****NON-TECHNICAL ABSTRACT?**** This project consists of experiments on materials patterned with nano-meter scale features that exhibit exotic electrical properties when cooled to near the absolute zero of temperature. The materials consist of films of the element Bi that have been perforated with a nano-meter scale honeycomb array of holes. Without the holes, these films become "superconducting" through a process in which the electrons form pairs, called Cooper pairs that are able to move through the Bi without friction. With the holes, these films can form into the opposite state: an electrical insulator. This insulator, surprisingly, also contains Cooper pairs. The goal of this project is to characterize this state with the objectives of determining the factors that prevent the Cooper pairs from superconducting. Experiments on films patterned with varying hole geometries will determine which geometrical characteristics produce the novel state. In addition, techniques to weaken the Cooper pairs will be employed to test the hypothesis that the Cooper pairing is essential to the formation of the insulator state. Results from this project will enhance our understanding of superconductivity and in particular, the behavior of some high temperature superconductors. In addition, these investigations provide intensive training for graduate and undergraduate students in high technology, research techniques and forefront physics issues and thus, help build the nation?s technological workforce.
?**** This project consists of experiments at dilution refrigerator temperatures on ultrathin films of superconducting materials, patterned with a nano-meter scale honeycomb array of holes. The goal is to characterize a recently discovered, novel insulating state of these films. This state contains Cooper pairs, the primary constituents of superconductors, but the Cooper pairs are localized. The objectives are to determine the factors responsible for the Cooper pair localization. The patterned films are created by depositing Bi onto anodized aluminum oxide templates that are perforated by deep holes. Investigations of films patterned with holes of varying radii and spacing will be performed to determine the geometrical factors influencing the Cooper pair localization. Also, investigations of how the insulating state responds to the introduction of magnetic impurities that can weaken and destroy Cooper pairing will be performed, thereby testing whether the Cooper pairing is essential to the formation of the insulating state These results are expected to impact investigations of other systems near the quantum superconductor to insulator transition and high temperature superconducting materials that exhibit states with finite resistance, such as the pseudo-gap state in under-doped cuprates, which might contain Cooper pairs. The project and its activities also serve as the PhD research training for two graduate students at Brown. It immerses them in frontier issues in condensed matter physics and helps them develop technical expertise that will make them attractive to industry or academia.

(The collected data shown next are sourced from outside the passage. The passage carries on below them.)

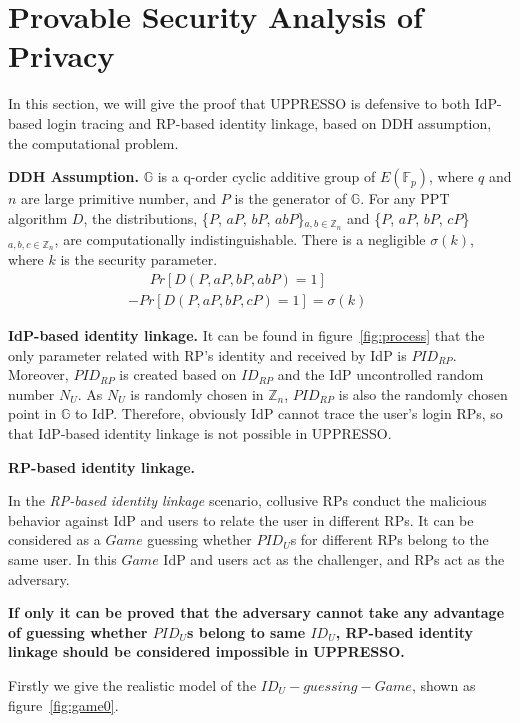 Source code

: \section{Provable Security Analysis of Privacy}
\label{sec:privacy}
In this section, we will give the proof that UPPRESSO is defensive to both IdP-based login tracing and RP-based identity linkage, based on DDH assumption\cite{GoldwasserK16}, the computational problem. 


\noindent\textbf{DDH Assumption.}
$\mathbb{G}$ is a q-order  cyclic additive group of $E(\mathbb{F}_p)$, where $q$ and $n$ are large primitive number, and $P$ is the generator of $\mathbb{G}$.  For any PPT algorithm $D$, the distributions, \{$P$, $aP$, $bP$, $abP$\}$_{a,b \in \mathbb{Z}_n}$ and \{$P$, $aP$, $bP$, $cP$\}$_{a,b,c \in \mathbb{Z}_n}$, are computationally indistinguishable. There is a negligible $\sigma(k)$, where $k$ is the security parameter. 
\begin{multline*}
    \ \ \ \ \ \ \ Pr[D(P, aP, bP, abP)=1]\\-Pr[D(P, aP, bP, cP)=1]=\sigma(k)\ \ \ \ \ \ \ \ 
\end{multline*}

\noindent\textbf{IdP-based identity linkage.} 
It can be found in figure~\ref{fig:process} that the only parameter related with RP's identity and received by IdP is $PID_{RP}$. Moreover, $PID_{RP}$ is created based on $ID_{RP}$ and the IdP uncontrolled random number $N_U$. As $N_U$ is randomly chosen in $\mathbb{Z}_n$,  $PID_{RP}$ is also the randomly chosen point in $\mathbb{G}$ to IdP. Therefore, obviously IdP cannot trace the user's login RPs, so that IdP-based identity linkage is not possible in UPPRESSO.

\noindent\textbf{RP-based identity linkage.} 

In the \emph{RP-based identity linkage} scenario, collusive RPs conduct the malicious behavior against IdP and users to relate the user in different RPs. It can be considered as a $Game$ guessing whether $PID_U$s for different RPs belong to the same user.  In this $Game$ IdP and users act as the challenger, and RPs act as the adversary. 

\textbf{If only it can be proved that the adversary cannot take any advantage of guessing whether $PID_U$s belong to same $ID_U$, RP-based identity linkage should be considered impossible in UPPRESSO.}

Firstly we give the realistic model of the $ID_U -guessing- Game$, shown as figure~\ref{fig:game0}.

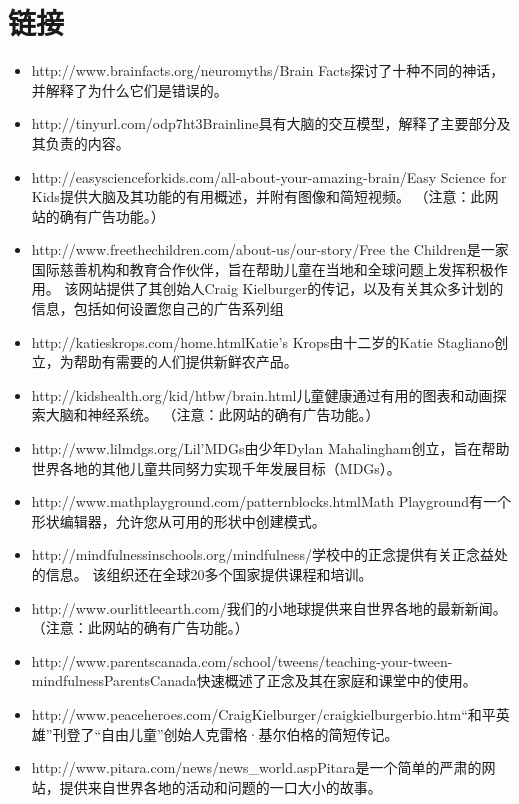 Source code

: \section{链接}
      \begin{itemize}
        \item http://www.brainfacts.org/neuromyths/Brain Facts探讨了十种不同的神话，并解释了为什么它们是错误的。
        \item http://tinyurl.com/odp7ht3Brainline具有大脑的交互模型，解释了主要部分及其负责的内容。
        \item http://easyscienceforkids.com/all-about-your-amazing-brain/Easy Science for Kids提供大脑及其功能的有用概述，并附有图像和简短视频。 （注意：此网站的确有广告功能。）
        \item http://www.freethechildren.com/about-us/our-story/Free the Children是一家国际慈善机构和教育合作伙伴，旨在帮助儿童在当地和全球问题上发挥积极作用。 该网站提供了其创始人Craig Kielburger的传记，以及有关其众多计划的信息，包括如何设置您自己的广告系列组
        \item http://katieskrops.com/home.htmlKatie's Krops由十二岁的Katie Stagliano创立，为帮助有需要的人们提供新鲜农产品。
        \item http://kidshealth.org/kid/htbw/brain.html儿童健康通过有用的图表和动画探索大脑和神经系统。 （注意：此网站的确有广告功能。）
        \item http://www.lilmdgs.org/Lil'MDGs由少年Dylan Mahalingham创立，旨在帮助世界各地的其他儿童共同努力实现千年发展目标（MDGs）。
        \item http://www.mathplayground.com/patternblocks.htmlMath Playground有一个形状编辑器，允许您从可用的形状中创建模式。
        \item http://mindfulnessinschools.org/mindfulness/学校中的正念提供有关正念益处的信息。 该组织还在全球20多个国家提供课程和培训。
        \item http://www.ourlittleearth.com/我们的小地球提供来自世界各地的最新新闻。 （注意：此网站的确有广告功能。）
        \item http://www.parentscanada.com/school/tweens/teaching-your-tween- mindfulnessParentsCanada快速概述了正念及其在家庭和课堂中的使用。
        \item http://www.peaceheroes.com/CraigKielburger/craigkielburgerbio.htm“和平英雄”刊登了“自由儿童”创始人克雷格·基尔伯格的简短传记。
        \item http://www.pitara.com/news/news_world.aspPitara是一个简单的严肃的网站，提供来自世界各地的活动和问题的一口大小的故事。

\end{itemize}
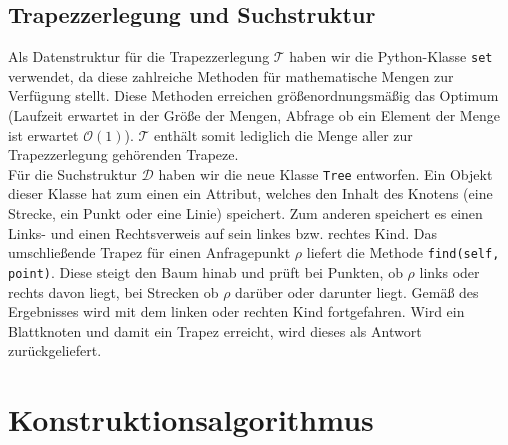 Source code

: \documentclass[11pt, a4paper]{article}
\newcommand{\T}{\ensuremath{\mathcal{T}} }
\newcommand{\D}{\ensuremath{\mathcal{D}} }
\begin{document}
\subsection{Trapezzerlegung und Suchstruktur}

Als Datenstruktur für die Trapezzerlegung \T haben wir die Python-Klasse \texttt{set} verwendet, da diese zahlreiche Methoden für mathematische Mengen zur Verfügung stellt. Diese Methoden erreichen größenordnungsmäßig das Optimum (Laufzeit erwartet in der Größe der Mengen, Abfrage ob ein Element der Menge ist erwartet $\mathcal{O}(1)$). \T enthält somit lediglich die Menge aller zur Trapezzerlegung gehörenden Trapeze.\\
Für die Suchstruktur \D haben wir die neue Klasse \texttt{Tree} entworfen. Ein Objekt dieser Klasse hat zum einen ein Attribut, welches den Inhalt des Knotens (eine Strecke, ein Punkt oder eine Linie) speichert. Zum anderen speichert es einen Links- und einen Rechtsverweis auf sein linkes bzw. rechtes Kind. Das umschließende Trapez für einen Anfragepunkt $\rho$ liefert die Methode \texttt{find(self, point)}. Diese steigt den Baum hinab und prüft bei Punkten, ob $\rho$ links oder rechts davon liegt, bei Strecken ob $\rho$ darüber oder darunter liegt. Gemäß des Ergebnisses wird mit dem linken oder rechten Kind fortgefahren. Wird ein Blattknoten und damit ein Trapez erreicht, wird dieses als Antwort zurückgeliefert.

\section{Konstruktionsalgorithmus}
\end{document}
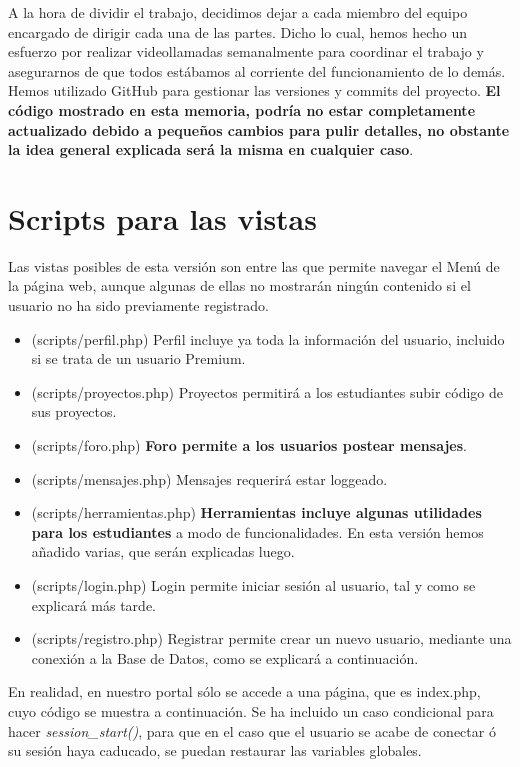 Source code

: \documentclass[12pt]{report}
\begin{document}
A la hora de dividir el trabajo, decidimos dejar a cada miembro del equipo encargado de dirigir cada una de las partes. Dicho lo cual, hemos hecho un esfuerzo por realizar videollamadas semanalmente para coordinar el trabajo y asegurarnos de que todos estábamos al corriente del funcionamiento de lo demás. Hemos utilizado GitHub para gestionar las versiones y commits del proyecto. \textbf{El código mostrado en esta memoria, podría no estar completamente actualizado debido a pequeños cambios para pulir detalles, no obstante la idea general explicada será la misma en cualquier caso}.
\newpage
\section{Scripts para las vistas}
Las vistas posibles de esta versión son entre las que permite navegar el Menú de la página web, aunque algunas de ellas no mostrarán ningún contenido si el usuario no ha sido previamente registrado.
\begin{itemize}
    \item (scripts/perfil.php) Perfil incluye ya toda la información del usuario, incluido si se trata de un usuario Premium.
    \item (scripts/proyectos.php) Proyectos permitirá a los estudiantes subir código de sus proyectos.
    \item (scripts/foro.php) \textbf{Foro permite a los usuarios postear mensajes}.
    \item (scripts/mensajes.php) Mensajes requerirá estar loggeado.
    \item (scripts/herramientas.php) \textbf{Herramientas incluye algunas utilidades para los estudiantes} a modo de funcionalidades. En esta versión hemos añadido varias, que serán explicadas luego.
    \item (scripts/login.php) Login permite iniciar sesión al usuario, tal y como se explicará más tarde. 
    \item (scripts/registro.php) Registrar permite crear un nuevo usuario, mediante una conexión a la Base de Datos, como se explicará a continuación.
\end{itemize}

En realidad, en nuestro portal sólo se accede a una página, que es index.php, cuyo código se muestra a continuación. Se ha incluido un caso condicional para hacer \textit{session\_start()}, para que en el caso que el usuario se acabe de conectar ó su sesión haya caducado, se puedan restaurar las variables globales.
\end{document}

Normally a material is characterized as either electrically conducting, insulating or perhaps semi-conducting. Two materials, consequently, are required to make safe household wires. The plastic sheath that prevents shocks and short circuits is an insulator and the encased copper is a conductor. Recent experiments performed around the world have revealed, however, that some materials can be manipulated to be either superconductors or exceptional insulators. How this dual nature comes about has been the subject of intense investigation. What is known to be crucial is that the electrons are able to act in pairs. How this pairing occurs in a metal to lead the free electron motion characteristic of a superconductor is well known. On the other hand, how pairs can form that are immobile, as they need to be in an insulator, has been mysterious. Valles' group conducted a series of experiments at temperatures near absolute zero on a material in a thin film form that was known to be superconducting or insulating depending on its thickness. The films were made of a combination of antimony and bismuth or germanium and lead. They were plated on a surface perforated with a honeycomb array of holes that were spaced 100 nano-meters apart. This hole array in combination with a magnetic field made it possible to detect the existence of the pairs. Their investigations of these films revealed necessary conditions for making a robust insulator with pairs. Specifically, they showed that regular sub-nano-meter variations in film thickness both helped pairs to form and to become immobile. These results were published in a number of papers in the peer reviewed literature and were highlighted in a number of talks in scientific conferences. Intellectual Merit: Knowing these conditions makes it possible to control these dual states, can help guide the development of theories of this exotic paired insulator state and suggest the potential of using these materials as specialized electrical switches. Broader Impacts: These investigations also provided technical training for PhD and undergraduate students that can prepare them to work in high technology industry. They become proficient with electronics, computer analysis of data, and presentation of technical information. In addition, the PI and students made a number of presentations to precollege students both high school and elementary to engage them with the excitement of working at a scientific frontier.